Stored data entries:
.....
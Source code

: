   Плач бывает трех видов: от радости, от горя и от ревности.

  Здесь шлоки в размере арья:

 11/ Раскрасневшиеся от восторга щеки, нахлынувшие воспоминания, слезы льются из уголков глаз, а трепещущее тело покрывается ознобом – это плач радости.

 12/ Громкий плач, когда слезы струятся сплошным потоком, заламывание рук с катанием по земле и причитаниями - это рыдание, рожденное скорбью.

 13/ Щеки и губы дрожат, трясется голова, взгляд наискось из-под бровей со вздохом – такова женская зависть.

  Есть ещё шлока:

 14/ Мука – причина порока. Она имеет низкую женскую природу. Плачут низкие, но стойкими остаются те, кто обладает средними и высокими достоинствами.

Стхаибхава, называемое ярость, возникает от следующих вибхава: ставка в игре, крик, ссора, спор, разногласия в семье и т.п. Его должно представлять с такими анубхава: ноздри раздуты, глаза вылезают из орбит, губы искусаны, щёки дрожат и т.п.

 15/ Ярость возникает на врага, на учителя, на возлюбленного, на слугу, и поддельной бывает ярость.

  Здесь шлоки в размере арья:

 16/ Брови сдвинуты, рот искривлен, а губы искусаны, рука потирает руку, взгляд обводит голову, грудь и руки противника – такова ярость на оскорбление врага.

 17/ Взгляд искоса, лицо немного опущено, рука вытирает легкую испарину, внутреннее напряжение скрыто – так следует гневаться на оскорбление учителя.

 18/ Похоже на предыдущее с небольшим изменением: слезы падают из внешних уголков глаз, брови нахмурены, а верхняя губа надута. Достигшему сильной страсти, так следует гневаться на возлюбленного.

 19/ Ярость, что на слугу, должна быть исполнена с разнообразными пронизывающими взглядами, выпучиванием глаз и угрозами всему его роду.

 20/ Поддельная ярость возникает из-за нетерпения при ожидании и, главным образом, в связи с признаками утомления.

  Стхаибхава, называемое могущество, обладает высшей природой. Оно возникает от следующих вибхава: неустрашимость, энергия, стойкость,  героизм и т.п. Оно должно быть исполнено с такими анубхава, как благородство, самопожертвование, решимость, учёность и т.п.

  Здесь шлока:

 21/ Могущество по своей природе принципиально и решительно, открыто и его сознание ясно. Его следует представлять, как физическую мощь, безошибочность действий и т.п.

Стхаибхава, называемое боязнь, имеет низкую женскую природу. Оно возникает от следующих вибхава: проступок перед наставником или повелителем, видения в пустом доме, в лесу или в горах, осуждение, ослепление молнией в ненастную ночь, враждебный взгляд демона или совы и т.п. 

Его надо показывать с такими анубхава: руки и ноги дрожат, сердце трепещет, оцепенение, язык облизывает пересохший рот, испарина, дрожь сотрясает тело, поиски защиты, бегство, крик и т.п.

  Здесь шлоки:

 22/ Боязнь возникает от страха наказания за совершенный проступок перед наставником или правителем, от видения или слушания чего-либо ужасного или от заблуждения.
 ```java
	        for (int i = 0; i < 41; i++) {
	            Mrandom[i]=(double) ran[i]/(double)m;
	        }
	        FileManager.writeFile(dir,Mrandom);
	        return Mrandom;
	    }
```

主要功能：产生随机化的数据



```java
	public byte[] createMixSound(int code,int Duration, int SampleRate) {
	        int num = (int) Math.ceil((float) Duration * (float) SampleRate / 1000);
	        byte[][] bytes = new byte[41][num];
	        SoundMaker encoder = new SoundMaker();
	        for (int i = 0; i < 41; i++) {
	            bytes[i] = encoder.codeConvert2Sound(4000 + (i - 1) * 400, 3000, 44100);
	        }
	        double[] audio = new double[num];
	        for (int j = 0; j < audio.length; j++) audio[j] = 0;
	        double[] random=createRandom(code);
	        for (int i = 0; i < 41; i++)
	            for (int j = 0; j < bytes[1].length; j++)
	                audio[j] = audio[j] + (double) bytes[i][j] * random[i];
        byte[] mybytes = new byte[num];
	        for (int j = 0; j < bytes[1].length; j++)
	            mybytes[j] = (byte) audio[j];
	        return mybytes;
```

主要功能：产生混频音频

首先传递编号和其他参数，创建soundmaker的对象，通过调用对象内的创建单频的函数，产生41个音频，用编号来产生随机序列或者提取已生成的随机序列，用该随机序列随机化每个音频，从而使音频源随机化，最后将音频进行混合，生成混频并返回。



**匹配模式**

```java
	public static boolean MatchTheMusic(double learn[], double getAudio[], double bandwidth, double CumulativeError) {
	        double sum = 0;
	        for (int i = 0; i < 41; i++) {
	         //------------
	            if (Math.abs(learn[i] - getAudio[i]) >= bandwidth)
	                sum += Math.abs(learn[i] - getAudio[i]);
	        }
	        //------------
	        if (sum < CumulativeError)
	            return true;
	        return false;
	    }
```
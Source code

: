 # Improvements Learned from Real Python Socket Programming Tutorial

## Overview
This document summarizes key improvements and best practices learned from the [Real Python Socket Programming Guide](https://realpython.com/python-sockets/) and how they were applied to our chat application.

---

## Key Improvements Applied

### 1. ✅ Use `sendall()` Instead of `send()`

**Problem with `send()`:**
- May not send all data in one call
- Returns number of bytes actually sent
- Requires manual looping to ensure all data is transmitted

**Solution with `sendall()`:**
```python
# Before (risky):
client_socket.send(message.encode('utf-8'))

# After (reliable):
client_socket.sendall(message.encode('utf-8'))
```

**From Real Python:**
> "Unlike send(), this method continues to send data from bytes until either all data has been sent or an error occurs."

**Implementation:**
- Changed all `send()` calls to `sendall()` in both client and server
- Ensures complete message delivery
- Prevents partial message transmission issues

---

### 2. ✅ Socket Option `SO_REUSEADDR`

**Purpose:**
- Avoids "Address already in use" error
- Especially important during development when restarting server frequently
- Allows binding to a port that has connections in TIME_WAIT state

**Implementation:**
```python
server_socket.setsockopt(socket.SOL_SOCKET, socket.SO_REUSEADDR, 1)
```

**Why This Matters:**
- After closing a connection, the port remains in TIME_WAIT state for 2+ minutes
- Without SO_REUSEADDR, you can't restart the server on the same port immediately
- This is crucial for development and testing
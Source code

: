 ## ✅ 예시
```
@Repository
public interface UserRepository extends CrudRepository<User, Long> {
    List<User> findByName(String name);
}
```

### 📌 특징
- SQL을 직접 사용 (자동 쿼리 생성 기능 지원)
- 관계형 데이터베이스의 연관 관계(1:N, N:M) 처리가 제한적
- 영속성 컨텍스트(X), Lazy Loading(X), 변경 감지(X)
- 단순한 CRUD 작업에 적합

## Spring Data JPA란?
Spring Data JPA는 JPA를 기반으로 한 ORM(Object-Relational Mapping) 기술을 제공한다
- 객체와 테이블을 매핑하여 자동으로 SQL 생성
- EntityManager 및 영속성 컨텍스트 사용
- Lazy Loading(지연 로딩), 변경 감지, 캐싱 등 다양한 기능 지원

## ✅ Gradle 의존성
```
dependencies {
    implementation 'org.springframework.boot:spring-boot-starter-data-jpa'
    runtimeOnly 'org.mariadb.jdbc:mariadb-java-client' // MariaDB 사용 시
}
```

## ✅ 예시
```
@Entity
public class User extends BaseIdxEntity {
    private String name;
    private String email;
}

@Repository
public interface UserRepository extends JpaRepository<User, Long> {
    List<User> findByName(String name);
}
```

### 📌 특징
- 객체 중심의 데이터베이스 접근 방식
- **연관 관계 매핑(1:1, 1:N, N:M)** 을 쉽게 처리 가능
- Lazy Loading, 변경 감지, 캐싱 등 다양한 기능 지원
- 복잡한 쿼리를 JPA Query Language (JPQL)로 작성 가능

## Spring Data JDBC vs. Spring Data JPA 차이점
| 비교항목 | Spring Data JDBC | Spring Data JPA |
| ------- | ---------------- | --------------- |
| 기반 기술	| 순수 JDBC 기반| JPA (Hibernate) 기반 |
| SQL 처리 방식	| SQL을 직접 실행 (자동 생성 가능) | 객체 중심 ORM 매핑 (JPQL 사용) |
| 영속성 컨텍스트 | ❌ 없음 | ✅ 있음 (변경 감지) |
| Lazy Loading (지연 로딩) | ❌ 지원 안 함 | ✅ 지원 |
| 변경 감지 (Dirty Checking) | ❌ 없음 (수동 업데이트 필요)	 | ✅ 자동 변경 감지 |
.....
To do: Beginning at the top of the data, please return every line until and including the line containing "11/ Раскрасневшиеся от", copied exactly, and nothing past it.

Answer box:
Source code

:   Плач бывает трех видов: от радости, от горя и от ревности.

  Здесь шлоки в размере арья:

 11/ Раскрасневшиеся от восторга щеки, нахлынувшие воспоминания, слезы льются из уголков глаз, а трепещущее тело покрывается ознобом – это плач радости.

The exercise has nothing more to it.